___ WORKING DATA ___

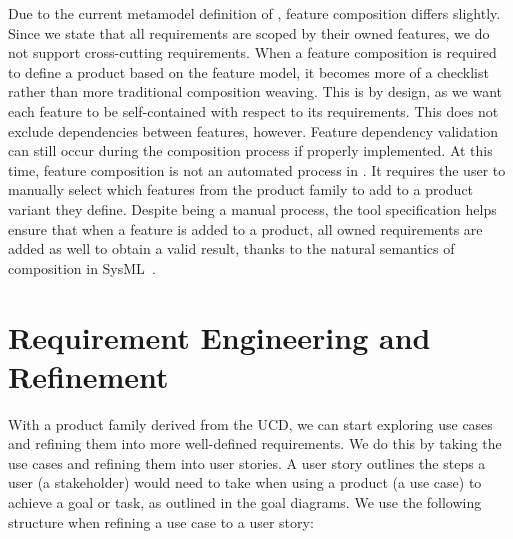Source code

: Due to the current metamodel definition of \tool, feature composition differs slightly. Since we state that all requirements are scoped by their owned features, we do not support cross-cutting requirements. When a feature composition is required to define a product based on the feature model, it becomes more of a checklist rather than more traditional composition weaving. This is by design, as we want each feature to be self-contained with respect to its requirements. This does not exclude dependencies between features, however. Feature dependency validation can still occur during the composition process if properly implemented. At this time, feature composition is not an automated process in \tool. It requires the user to manually select which features from the product family to add to a product variant they define. Despite being a manual process, the tool specification helps ensure that when a feature is added to a product, all owned requirements are added as well to obtain a valid result, thanks to the natural semantics of composition in SysML~\cite{sysml2019omg}.

\section{Requirement Engineering and Refinement}
\label{sec:Req_Engineering_Refinement}

With a product family derived from the UCD, we can start exploring use cases and refining them into more well-defined requirements. We do this by taking the use cases and refining them into user stories. A user story outlines the steps a user (a stakeholder) would need to take when using a product (a use case) to achieve a goal or task, as outlined in the goal diagrams. We use the following structure when refining a use case to a user story:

___

■ PROBLEM DESCRIPTION:
The answer must be an exact copy of the entries, with the pictures omitted.

■ TASK RESPONSE:
Source code

: Due to the current metamodel definition of \tool, feature composition differs slightly. Since we state that all requirements are scoped by their owned features, we do not support cross-cutting requirements. When a feature composition is required to define a product based on the feature model, it becomes more of a checklist rather than more traditional composition weaving. This is by design, as we want each feature to be self-contained with respect to its requirements. This does not exclude dependencies between features, however. Feature dependency validation can still occur during the composition process if properly implemented. At this time, feature composition is not an automated process in \tool. It requires the user to manually select which features from the product family to add to a product variant they define. Despite being a manual process, the tool specification helps ensure that when a feature is added to a product, all owned requirements are added as well to obtain a valid result, thanks to the natural semantics of composition in SysML~\cite{sysml2019omg}.

\section{Requirement Engineering and Refinement}
\label{sec:Req_Engineering_Refinement}

With a product family derived from the UCD, we can start exploring use cases and refining them into more well-defined requirements. We do this by taking the use cases and refining them into user stories. A user story outlines the steps a user (a stakeholder) would need to take when using a product (a use case) to achieve a goal or task, as outlined in the goal diagrams. We use the following structure when refining a use case to a user story:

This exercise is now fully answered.